One thing that I didn't know about Iran is that, when organs are donated, they pay the person making the donation for their submission. That doesn't sound like a bad idea at all when you consider the chronic shortage of organs in the UK (and the attempts of prodnosed authoritarian 'experts' to bully people into giving up their organs):

Quote:
Tragedy of Britain's organ transplant patients
  • As demand rises relentlessly, pressure on the system is increased by families who refuse to honour loved ones' wishes
Leading health experts warned yesterday that Britain is heading towards a national "tragedy" where more people than ever will die waiting for organs, as growing demand combines with high rates of families refusing consent for donation. Demand for kidneys, which make up the majority of donor operations, is at an all-time high. The number of people in the UK with established renal failure went up by 23 per cent between 2001 and 2010, taking the total to 40,000.
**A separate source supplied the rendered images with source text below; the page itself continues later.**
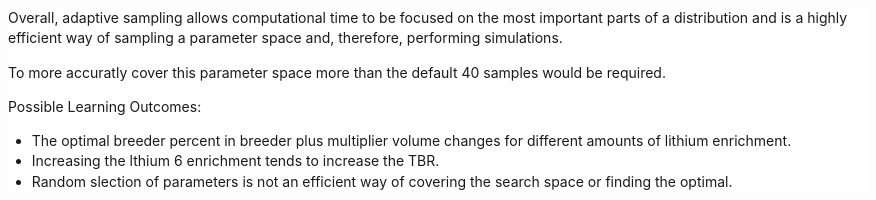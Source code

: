 Overall, adaptive sampling allows computational time to be focused on the most important parts of a distribution and is a highly efficient way of sampling a parameter space and, therefore, performing simulations.

To more accuratly cover this parameter space more than the default 40 samples would be required.


Possible Learning Outcomes:
- The optimal breeder percent in breeder plus multiplier volume changes for different amounts of lithium enrichment.
- Increasing the lthium 6 enrichment tends to increase the TBR.
- Random slection of parameters is not an efficient way of covering the search space or finding the optimal.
Three people die every day in Britain waiting for urgent organ transplants, and there are currently 7,450 people on the waiting list. Lynne Holt, a national campaigner and clinical transplant co-ordinator at the Freeman Hospital in Newcastle, said: "Unless public perception changes and more people discuss their wishes, the tragedy is that more people will die waiting for an organ." Matt Coyne, chairman of the charity Live Life Then Give Life, said the Government urgently needed to fund a campaign to recruit donors.

Perhaps most worryingly, Dr Paul Murphy, the national clinical lead for organ donation at NHS Blood and Transplant, said the latest figures highlighting problems with donation are just the "tip of the iceberg", with thousands suffering from acute organ failure not even eligible for the list. "The waiting list doesn't include the people who've been turned away and told there's never a chance you'd get it because there are other people who'd benefit more. We're always fighting against shifting sands, with an older population and an increased instance of people with organ failure. And the demand for organ transplants will go up. We've got an older population and a higher incidence of diabetes because of obesity. I don't know if deceased donation will ever be enough because people are getting older and they're dying of diseases that are not compatible with donation."

I'm sorry, but I don't feel that I 'owe' anyone anything. My body parts are my own and do not belong to the NHS or other people. I am using my body and all its environs for their intended purpose, or as I see fit. If, when I die, there is still something that is of use to others, then I may kindly offer up whatever is left to other people. We are not all simply a collection of spare parts - we are all human beings, and deserve to be treated as such in regards to organ donation (or any other kind of donation) and not bullied into it by publicly-funded, obnoxious healthist wowsers.

Iran doesn't have the chronic shortage of organs that we do because their people have the freedom to be paid for their organs being taken and used elsewhere. That doesn't sound like a bad idea to me. Everyone goes away happy.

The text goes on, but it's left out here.